%%

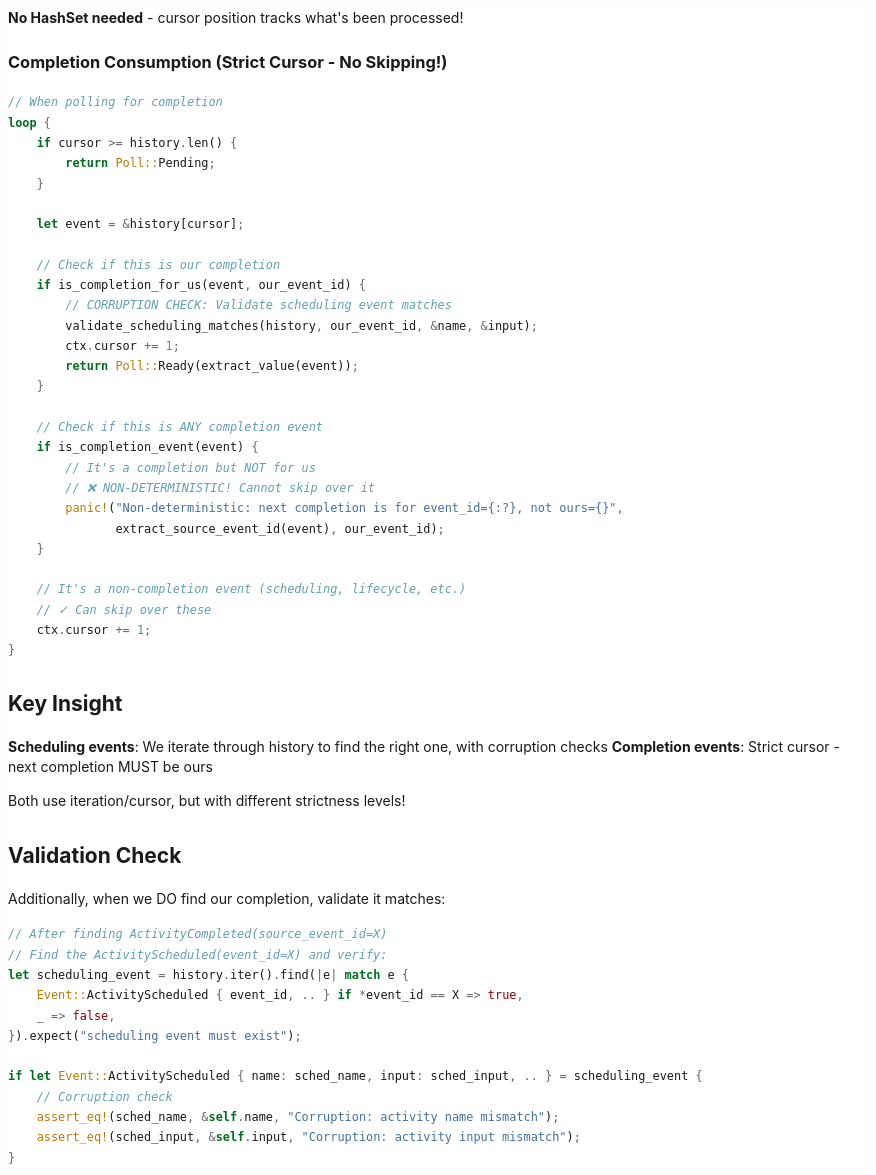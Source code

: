 **No HashSet needed** - cursor position tracks what's been processed!

### Completion Consumption (Strict Cursor - No Skipping!)

```rust
// When polling for completion
loop {
    if cursor >= history.len() {
        return Poll::Pending;
    }
    
    let event = &history[cursor];
    
    // Check if this is our completion
    if is_completion_for_us(event, our_event_id) {
        // CORRUPTION CHECK: Validate scheduling event matches
        validate_scheduling_matches(history, our_event_id, &name, &input);
        ctx.cursor += 1;
        return Poll::Ready(extract_value(event));
    }
    
    // Check if this is ANY completion event
    if is_completion_event(event) {
        // It's a completion but NOT for us
        // ❌ NON-DETERMINISTIC! Cannot skip over it
        panic!("Non-deterministic: next completion is for event_id={:?}, not ours={}", 
               extract_source_event_id(event), our_event_id);
    }
    
    // It's a non-completion event (scheduling, lifecycle, etc.)
    // ✓ Can skip over these
    ctx.cursor += 1;
}
```

## Key Insight

**Scheduling events**: We iterate through history to find the right one, with corruption checks
**Completion events**: Strict cursor - next completion MUST be ours

Both use iteration/cursor, but with different strictness levels!

## Validation Check

Additionally, when we DO find our completion, validate it matches:

```rust
// After finding ActivityCompleted(source_event_id=X)
// Find the ActivityScheduled(event_id=X) and verify:
let scheduling_event = history.iter().find(|e| match e {
    Event::ActivityScheduled { event_id, .. } if *event_id == X => true,
    _ => false,
}).expect("scheduling event must exist");

if let Event::ActivityScheduled { name: sched_name, input: sched_input, .. } = scheduling_event {
    // Corruption check
    assert_eq!(sched_name, &self.name, "Corruption: activity name mismatch");
    assert_eq!(sched_input, &self.input, "Corruption: activity input mismatch");
}
```
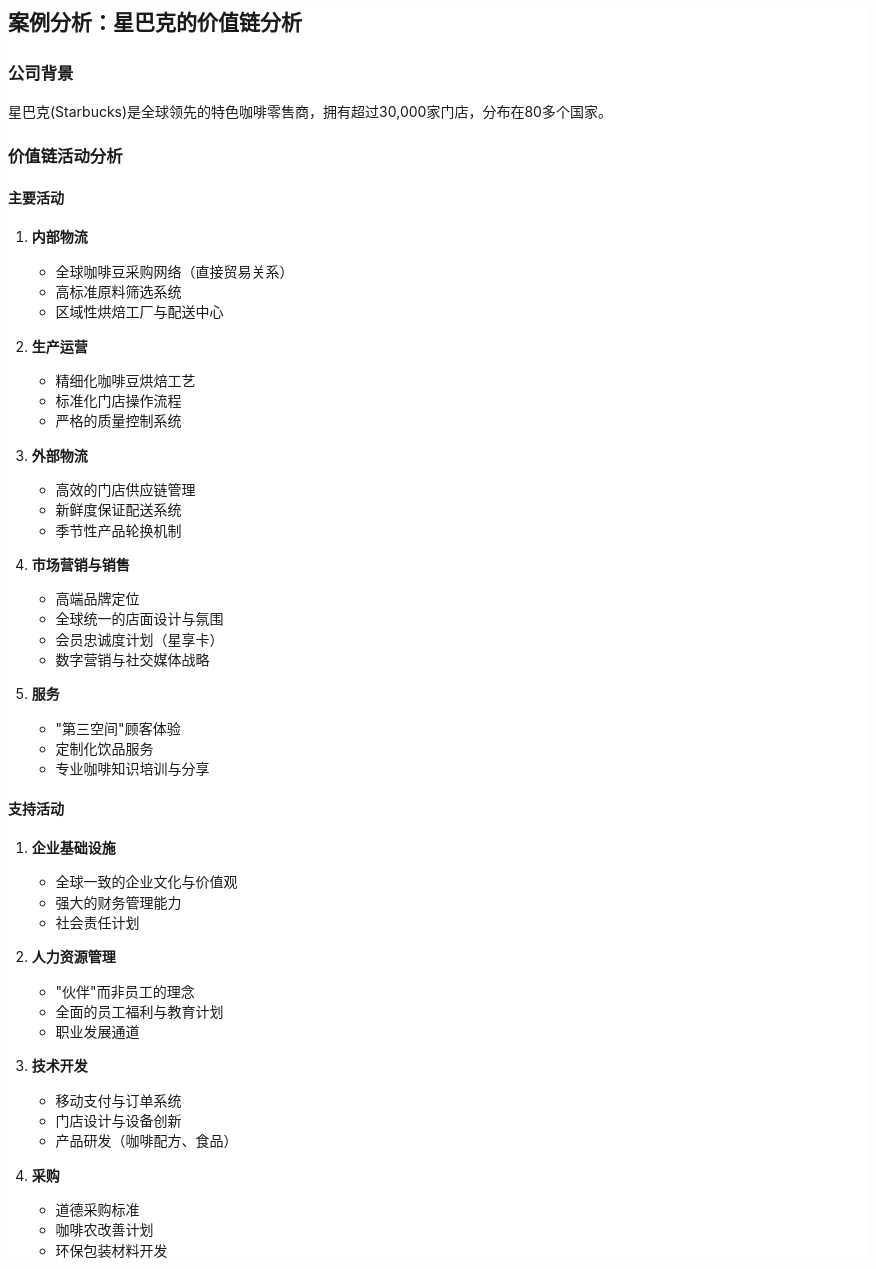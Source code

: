 ## 案例分析：星巴克的价值链分析

### 公司背景
星巴克(Starbucks)是全球领先的特色咖啡零售商，拥有超过30,000家门店，分布在80多个国家。

### 价值链活动分析

#### 主要活动

1. **内部物流**
   - 全球咖啡豆采购网络（直接贸易关系）
   - 高标准原料筛选系统
   - 区域性烘焙工厂与配送中心

2. **生产运营**
   - 精细化咖啡豆烘焙工艺
   - 标准化门店操作流程
   - 严格的质量控制系统

3. **外部物流**
   - 高效的门店供应链管理
   - 新鲜度保证配送系统
   - 季节性产品轮换机制

4. **市场营销与销售**
   - 高端品牌定位
   - 全球统一的店面设计与氛围
   - 会员忠诚度计划（星享卡）
   - 数字营销与社交媒体战略

5. **服务**
   - "第三空间"顾客体验
   - 定制化饮品服务
   - 专业咖啡知识培训与分享

#### 支持活动

1. **企业基础设施**
   - 全球一致的企业文化与价值观
   - 强大的财务管理能力
   - 社会责任计划

2. **人力资源管理**
   - "伙伴"而非员工的理念
   - 全面的员工福利与教育计划
   - 职业发展通道

3. **技术开发**
   - 移动支付与订单系统
   - 门店设计与设备创新
   - 产品研发（咖啡配方、食品）

4. **采购**
   - 道德采购标准
   - 咖啡农改善计划
   - 环保包装材料开发
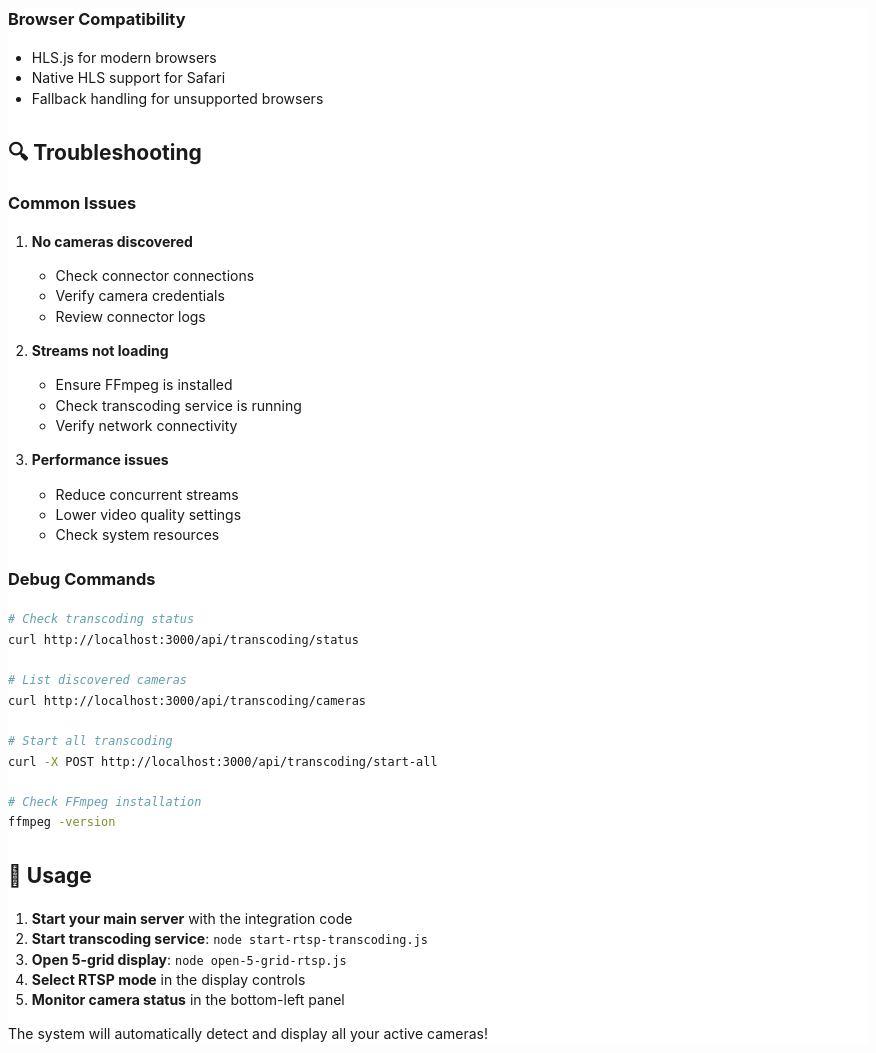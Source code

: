 ### Browser Compatibility
- HLS.js for modern browsers
- Native HLS support for Safari
- Fallback handling for unsupported browsers

## 🔍 Troubleshooting

### Common Issues

1. **No cameras discovered**
   - Check connector connections
   - Verify camera credentials
   - Review connector logs

2. **Streams not loading**
   - Ensure FFmpeg is installed
   - Check transcoding service is running
   - Verify network connectivity

3. **Performance issues**
   - Reduce concurrent streams
   - Lower video quality settings
   - Check system resources

### Debug Commands

```bash
# Check transcoding status
curl http://localhost:3000/api/transcoding/status

# List discovered cameras
curl http://localhost:3000/api/transcoding/cameras

# Start all transcoding
curl -X POST http://localhost:3000/api/transcoding/start-all

# Check FFmpeg installation
ffmpeg -version
```

## 🚀 Usage

1. **Start your main server** with the integration code
2. **Start transcoding service**: `node start-rtsp-transcoding.js`
3. **Open 5-grid display**: `node open-5-grid-rtsp.js`
4. **Select RTSP mode** in the display controls
5. **Monitor camera status** in the bottom-left panel

The system will automatically detect and display all your active cameras! 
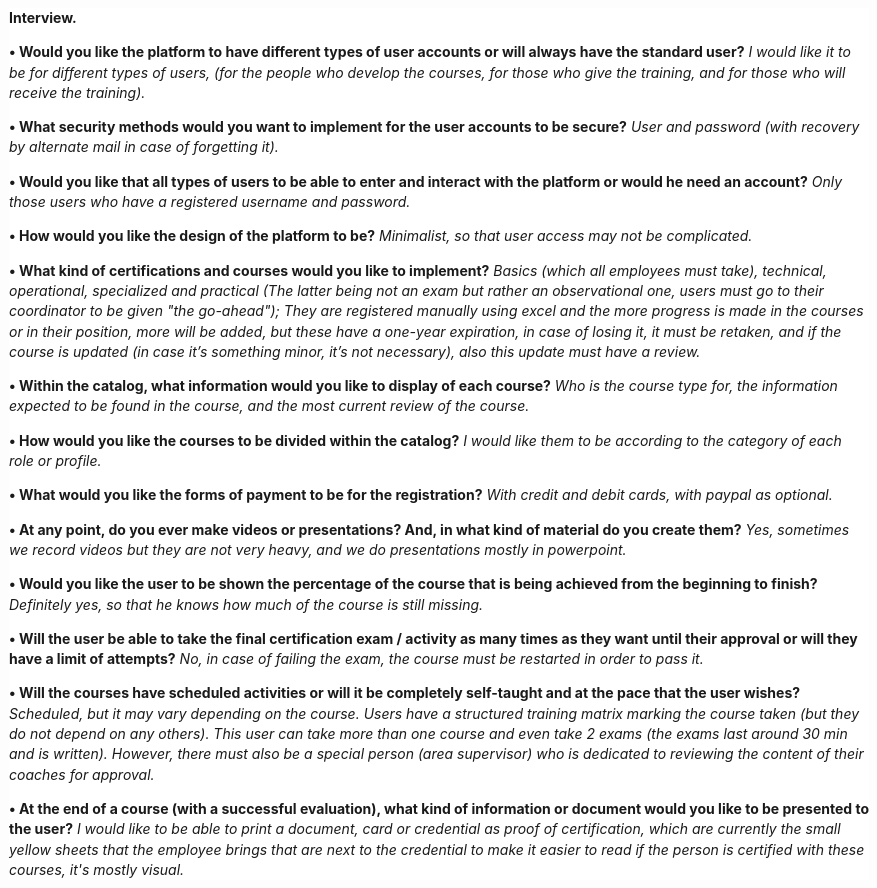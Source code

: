    **Interview.**

**• Would you like the platform to have different types of user accounts or will always have the standard user?**
*I would like it to be for different types of users, (for the people who develop the courses, for those who give the training, and for those who will receive the training).*

**• What security methods would you want to implement for the user accounts to be secure?**
*User and password (with recovery by alternate mail in case of forgetting it).*

**• Would you like that all types of users to be able to enter and interact with the platform or would he need an account?**
*Only those users who have a registered username and password.*

**• How would you like the design of the platform to be?**
*Minimalist, so that user access may not be complicated.*

**• What kind of certifications and courses would you like to implement?**
*Basics (which all employees must take), technical, operational, specialized and practical (The latter being not an exam but rather an observational one, users must go to their coordinator to be given "the go-ahead"); They are registered manually using excel and the more progress is made in the courses or in their position, more will be added, but these have a one-year expiration, in case of losing it, it must be retaken, and if the course is updated (in case it’s something minor, it’s not necessary), also this update must have a review.*

**• Within the catalog, what information would you like to  display of each course?**
*Who is the course type for, the information expected to be found in the course, and the most current review of the course.*

**• How would you like the courses to be divided within the catalog?**
*I would like them to be according to the category of each role or profile.*

**• What would you like the forms of payment to be for the registration?**
*With credit and debit cards, with paypal as optional.*

**• At any point, do you ever make videos or presentations? And, in what kind of material do you create them?**
*Yes, sometimes we record videos but they are not very heavy, and we do presentations mostly in powerpoint.*

**• Would you like the user to be shown the percentage of the course that is being achieved from the beginning to finish?**
*Definitely yes, so that he knows how much of the course is still missing.*

**• Will the user be able to take the final certification exam / activity as many times as they want until their approval or will they have a limit of attempts?**
*No, in case of failing the exam, the course must be restarted in order to pass it.*

**• Will the courses have scheduled activities or will it be completely self-taught and at the pace that the user wishes?**
*Scheduled, but it may vary depending on the course. Users have a structured training matrix marking the course taken (but they do not depend on any others). This user can take more than one course and even take 2 exams (the exams last around 30 min and is written). However, there must also be a special person (area supervisor) who is dedicated to reviewing the content of their coaches for approval.*

**• At the end of a course (with a successful evaluation), what kind of information or document would you like to be presented to the user?**
*I would like to be able to print a document, card or credential as proof of certification, which are currently the small yellow sheets that the employee brings that are next to the credential to make it easier to read if the person is certified with these courses, it's mostly visual.*
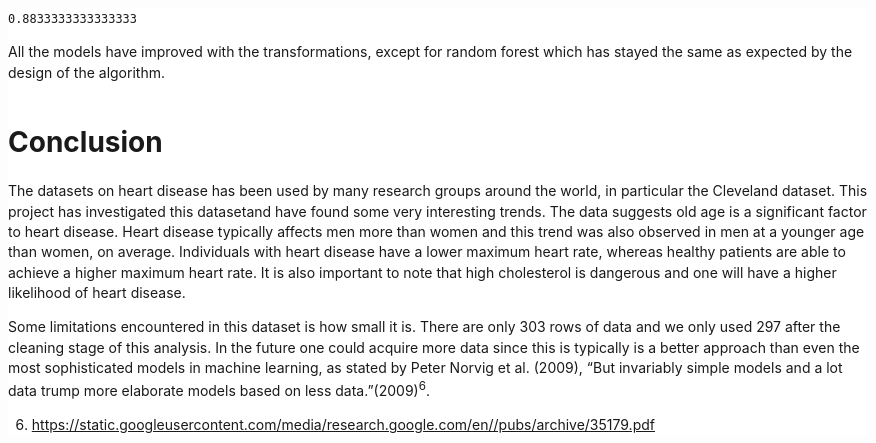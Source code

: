     0.8833333333333333



All the models have improved with the transformations, except for random forest which has stayed the same as expected by the design of the algorithm.

# Conclusion

The datasets on heart disease has been used by many research groups around the world, in particular the Cleveland dataset. This project has investigated this datasetand have found some very interesting trends.
The data suggests old age is a significant factor to heart disease. Heart disease typically affects men more than women and this trend was also observed in men at a younger age than women, on average. Individuals with heart disease have a lower maximum heart rate, whereas healthy patients are able to achieve a higher maximum heart rate. It is also important to note that high cholesterol is dangerous and one will have a higher likelihood of heart disease.

Some limitations encountered in this dataset is how small it is. There are only 303 rows of data and we only used 297 after the cleaning stage of this analysis. In the future one could acquire more data since this is typically is a better approach than even the most sophisticated models in machine learning, as stated by Peter Norvig et al. (2009), “But invariably simple models and a lot data trump more elaborate models based on less data.”(2009)<sup>6</sup>.


6. https://static.googleusercontent.com/media/research.google.com/en//pubs/archive/35179.pdf
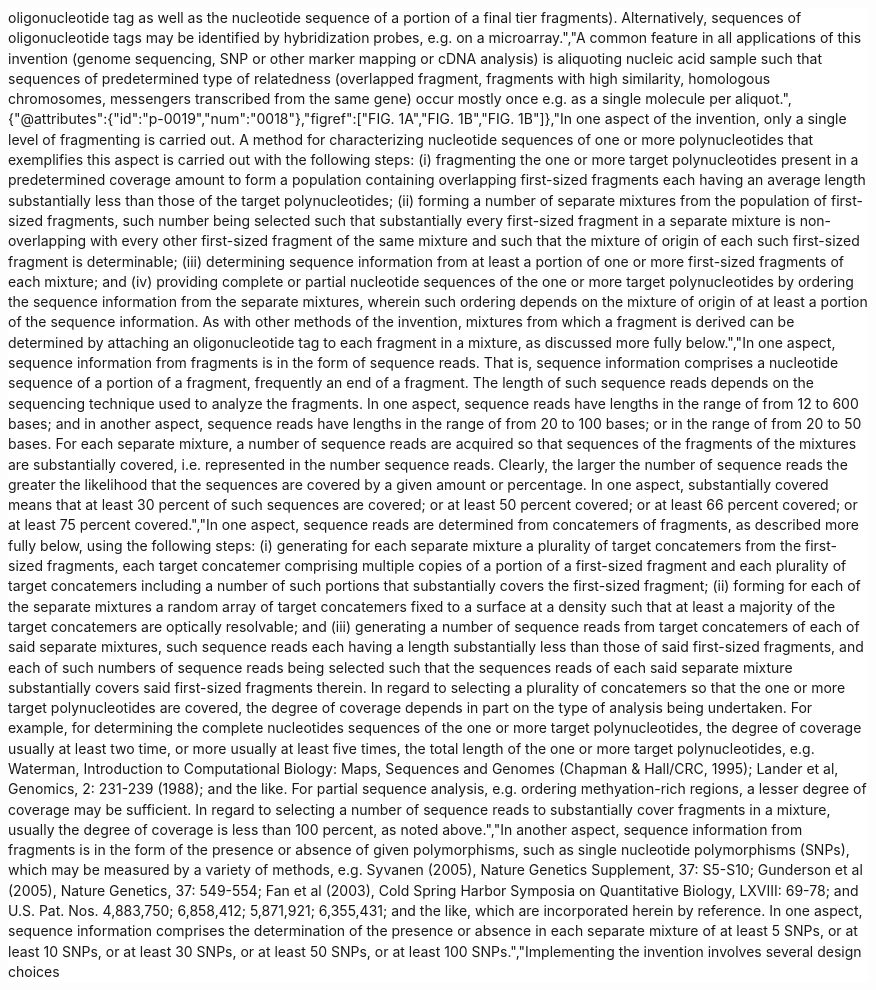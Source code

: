 oligonucleotide tag as well as the nucleotide sequence of a portion of a final tier fragments). Alternatively, sequences of oligonucleotide tags may be identified by hybridization probes, e.g. on a microarray.","A common feature in all applications of this invention (genome sequencing, SNP or other marker mapping or cDNA analysis) is aliquoting nucleic acid sample such that sequences of predetermined type of relatedness (overlapped fragment, fragments with high similarity, homologous chromosomes, messengers transcribed from the same gene) occur mostly once e.g. as a single molecule per aliquot.",{"@attributes":{"id":"p-0019","num":"0018"},"figref":["FIG. 1A","FIG. 1B","FIG. 1B"]},"In one aspect of the invention, only a single level of fragmenting is carried out. A method for characterizing nucleotide sequences of one or more polynucleotides that exemplifies this aspect is carried out with the following steps: (i) fragmenting the one or more target polynucleotides present in a predetermined coverage amount to form a population containing overlapping first-sized fragments each having an average length substantially less than those of the target polynucleotides; (ii) forming a number of separate mixtures from the population of first-sized fragments, such number being selected such that substantially every first-sized fragment in a separate mixture is non-overlapping with every other first-sized fragment of the same mixture and such that the mixture of origin of each such first-sized fragment is determinable; (iii) determining sequence information from at least a portion of one or more first-sized fragments of each mixture; and (iv) providing complete or partial nucleotide sequences of the one or more target polynucleotides by ordering the sequence information from the separate mixtures, wherein such ordering depends on the mixture of origin of at least a portion of the sequence information. As with other methods of the invention, mixtures from which a fragment is derived can be determined by attaching an oligonucleotide tag to each fragment in a mixture, as discussed more fully below.","In one aspect, sequence information from fragments is in the form of sequence reads. That is, sequence information comprises a nucleotide sequence of a portion of a fragment, frequently an end of a fragment. The length of such sequence reads depends on the sequencing technique used to analyze the fragments. In one aspect, sequence reads have lengths in the range of from 12 to 600 bases; and in another aspect, sequence reads have lengths in the range of from 20 to 100 bases; or in the range of from 20 to 50 bases. For each separate mixture, a number of sequence reads are acquired so that sequences of the fragments of the mixtures are substantially covered, i.e. represented in the number sequence reads. Clearly, the larger the number of sequence reads the greater the likelihood that the sequences are covered by a given amount or percentage. In one aspect, substantially covered means that at least 30 percent of such sequences are covered; or at least 50 percent covered; or at least 66 percent covered; or at least 75 percent covered.","In one aspect, sequence reads are determined from concatemers of fragments, as described more fully below, using the following steps: (i) generating for each separate mixture a plurality of target concatemers from the first-sized fragments, each target concatemer comprising multiple copies of a portion of a first-sized fragment and each plurality of target concatemers including a number of such portions that substantially covers the first-sized fragment; (ii) forming for each of the separate mixtures a random array of target concatemers fixed to a surface at a density such that at least a majority of the target concatemers are optically resolvable; and (iii) generating a number of sequence reads from target concatemers of each of said separate mixtures, such sequence reads each having a length substantially less than those of said first-sized fragments, and each of such numbers of sequence reads being selected such that the sequences reads of each said separate mixture substantially covers said first-sized fragments therein. In regard to selecting a plurality of concatemers so that the one or more target polynucleotides are covered, the degree of coverage depends in part on the type of analysis being undertaken. For example, for determining the complete nucleotides sequences of the one or more target polynucleotides, the degree of coverage usually at least two time, or more usually at least five times, the total length of the one or more target polynucleotides, e.g. Waterman, Introduction to Computational Biology: Maps, Sequences and Genomes (Chapman & Hall\/CRC, 1995); Lander et al, Genomics, 2: 231-239 (1988); and the like. For partial sequence analysis, e.g. ordering methyation-rich regions, a lesser degree of coverage may be sufficient. In regard to selecting a number of sequence reads to substantially cover fragments in a mixture, usually the degree of coverage is less than 100 percent, as noted above.","In another aspect, sequence information from fragments is in the form of the presence or absence of given polymorphisms, such as single nucleotide polymorphisms (SNPs), which may be measured by a variety of methods, e.g. Syvanen (2005), Nature Genetics Supplement, 37: S5-S10; Gunderson et al (2005), Nature Genetics, 37: 549-554; Fan et al (2003), Cold Spring Harbor Symposia on Quantitative Biology, LXVIII: 69-78; and U.S. Pat. Nos. 4,883,750; 6,858,412; 5,871,921; 6,355,431; and the like, which are incorporated herein by reference. In one aspect, sequence information comprises the determination of the presence or absence in each separate mixture of at least 5 SNPs, or at least 10 SNPs, or at least 30 SNPs, or at least 50 SNPs, or at least 100 SNPs.","Implementing the invention involves several design choices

%%

:: THE PROBLEM ::
Go down the entries above from the line containing "- 门店设计与设备创新" to the line containing "- Verify camera credentials" and write out each line exactly, leaving pictures out.

:: ANSWER TO THIS PROBLEM ::
   - 门店设计与设备创新
   - 产品研发（咖啡配方、食品）

4. **采购**
   - 道德采购标准
   - 咖啡农改善计划
   - 环保包装材料开发
Source code

: ### Browser Compatibility
- HLS.js for modern browsers
- Native HLS support for Safari
- Fallback handling for unsupported browsers

## 🔍 Troubleshooting

### Common Issues

1. **No cameras discovered**
   - Check connector connections
   - Verify camera credentials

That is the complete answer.